AIM OF THE TASK
Repeat each record word for word.

START RECORDS PROVIDED

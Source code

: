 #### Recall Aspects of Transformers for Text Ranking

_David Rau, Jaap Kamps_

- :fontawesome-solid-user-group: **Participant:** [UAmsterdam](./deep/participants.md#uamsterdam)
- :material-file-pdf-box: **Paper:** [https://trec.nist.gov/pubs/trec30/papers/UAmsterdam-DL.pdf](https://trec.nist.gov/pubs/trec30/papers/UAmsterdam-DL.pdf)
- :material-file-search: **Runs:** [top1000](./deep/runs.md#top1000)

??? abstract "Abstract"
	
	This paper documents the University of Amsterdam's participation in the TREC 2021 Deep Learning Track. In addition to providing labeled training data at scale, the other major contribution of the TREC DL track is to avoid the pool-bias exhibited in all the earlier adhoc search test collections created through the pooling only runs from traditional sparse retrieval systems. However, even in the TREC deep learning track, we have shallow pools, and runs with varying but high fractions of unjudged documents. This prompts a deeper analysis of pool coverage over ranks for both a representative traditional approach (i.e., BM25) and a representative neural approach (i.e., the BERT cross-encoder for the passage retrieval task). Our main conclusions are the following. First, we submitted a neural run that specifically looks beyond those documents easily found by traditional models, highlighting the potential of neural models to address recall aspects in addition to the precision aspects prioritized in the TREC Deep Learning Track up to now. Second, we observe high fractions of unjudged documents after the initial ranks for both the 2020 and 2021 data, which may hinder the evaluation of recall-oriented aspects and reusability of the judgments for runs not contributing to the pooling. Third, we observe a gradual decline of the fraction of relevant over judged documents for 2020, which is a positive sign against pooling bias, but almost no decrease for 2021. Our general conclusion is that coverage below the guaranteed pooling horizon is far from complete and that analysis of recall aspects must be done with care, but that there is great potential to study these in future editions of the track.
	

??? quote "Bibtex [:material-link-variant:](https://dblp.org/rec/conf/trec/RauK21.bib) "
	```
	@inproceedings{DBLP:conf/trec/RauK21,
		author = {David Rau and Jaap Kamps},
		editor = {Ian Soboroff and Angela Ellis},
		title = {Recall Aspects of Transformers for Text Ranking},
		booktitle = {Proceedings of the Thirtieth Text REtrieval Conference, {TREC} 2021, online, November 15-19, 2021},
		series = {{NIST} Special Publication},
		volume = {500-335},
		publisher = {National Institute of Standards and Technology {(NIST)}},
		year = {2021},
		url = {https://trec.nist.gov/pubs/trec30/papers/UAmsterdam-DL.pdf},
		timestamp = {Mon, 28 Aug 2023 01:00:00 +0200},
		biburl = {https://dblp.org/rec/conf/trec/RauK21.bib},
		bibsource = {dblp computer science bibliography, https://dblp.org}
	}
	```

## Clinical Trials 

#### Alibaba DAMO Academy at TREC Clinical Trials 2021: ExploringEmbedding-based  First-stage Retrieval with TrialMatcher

END RECORDS PROVIDED

THE ANSWER
Source code

: #### Recall Aspects of Transformers for Text Ranking

_David Rau, Jaap Kamps_

- :fontawesome-solid-user-group: **Participant:** [UAmsterdam](./deep/participants.md#uamsterdam)
- :material-file-pdf-box: **Paper:** [https://trec.nist.gov/pubs/trec30/papers/UAmsterdam-DL.pdf](https://trec.nist.gov/pubs/trec30/papers/UAmsterdam-DL.pdf)
- :material-file-search: **Runs:** [top1000](./deep/runs.md#top1000)

??? abstract "Abstract"
	
	This paper documents the University of Amsterdam's participation in the TREC 2021 Deep Learning Track. In addition to providing labeled training data at scale, the other major contribution of the TREC DL track is to avoid the pool-bias exhibited in all the earlier adhoc search test collections created through the pooling only runs from traditional sparse retrieval systems. However, even in the TREC deep learning track, we have shallow pools, and runs with varying but high fractions of unjudged documents. This prompts a deeper analysis of pool coverage over ranks for both a representative traditional approach (i.e., BM25) and a representative neural approach (i.e., the BERT cross-encoder for the passage retrieval task). Our main conclusions are the following. First, we submitted a neural run that specifically looks beyond those documents easily found by traditional models, highlighting the potential of neural models to address recall aspects in addition to the precision aspects prioritized in the TREC Deep Learning Track up to now. Second, we observe high fractions of unjudged documents after the initial ranks for both the 2020 and 2021 data, which may hinder the evaluation of recall-oriented aspects and reusability of the judgments for runs not contributing to the pooling. Third, we observe a gradual decline of the fraction of relevant over judged documents for 2020, which is a positive sign against pooling bias, but almost no decrease for 2021. Our general conclusion is that coverage below the guaranteed pooling horizon is far from complete and that analysis of recall aspects must be done with care, but that there is great potential to study these in future editions of the track.
	

??? quote "Bibtex [:material-link-variant:](https://dblp.org/rec/conf/trec/RauK21.bib) "
	```
	@inproceedings{DBLP:conf/trec/RauK21,
		author = {David Rau and Jaap Kamps},
		editor = {Ian Soboroff and Angela Ellis},
		title = {Recall Aspects of Transformers for Text Ranking},
		booktitle = {Proceedings of the Thirtieth Text REtrieval Conference, {TREC} 2021, online, November 15-19, 2021},
		series = {{NIST} Special Publication},
		volume = {500-335},
		publisher = {National Institute of Standards and Technology {(NIST)}},
		year = {2021},
		url = {https://trec.nist.gov/pubs/trec30/papers/UAmsterdam-DL.pdf},
		timestamp = {Mon, 28 Aug 2023 01:00:00 +0200},
		biburl = {https://dblp.org/rec/conf/trec/RauK21.bib},
		bibsource = {dblp computer science bibliography, https://dblp.org}
	}
	```

## Clinical Trials 

#### Alibaba DAMO Academy at TREC Clinical Trials 2021: ExploringEmbedding-based  First-stage Retrieval with TrialMatcher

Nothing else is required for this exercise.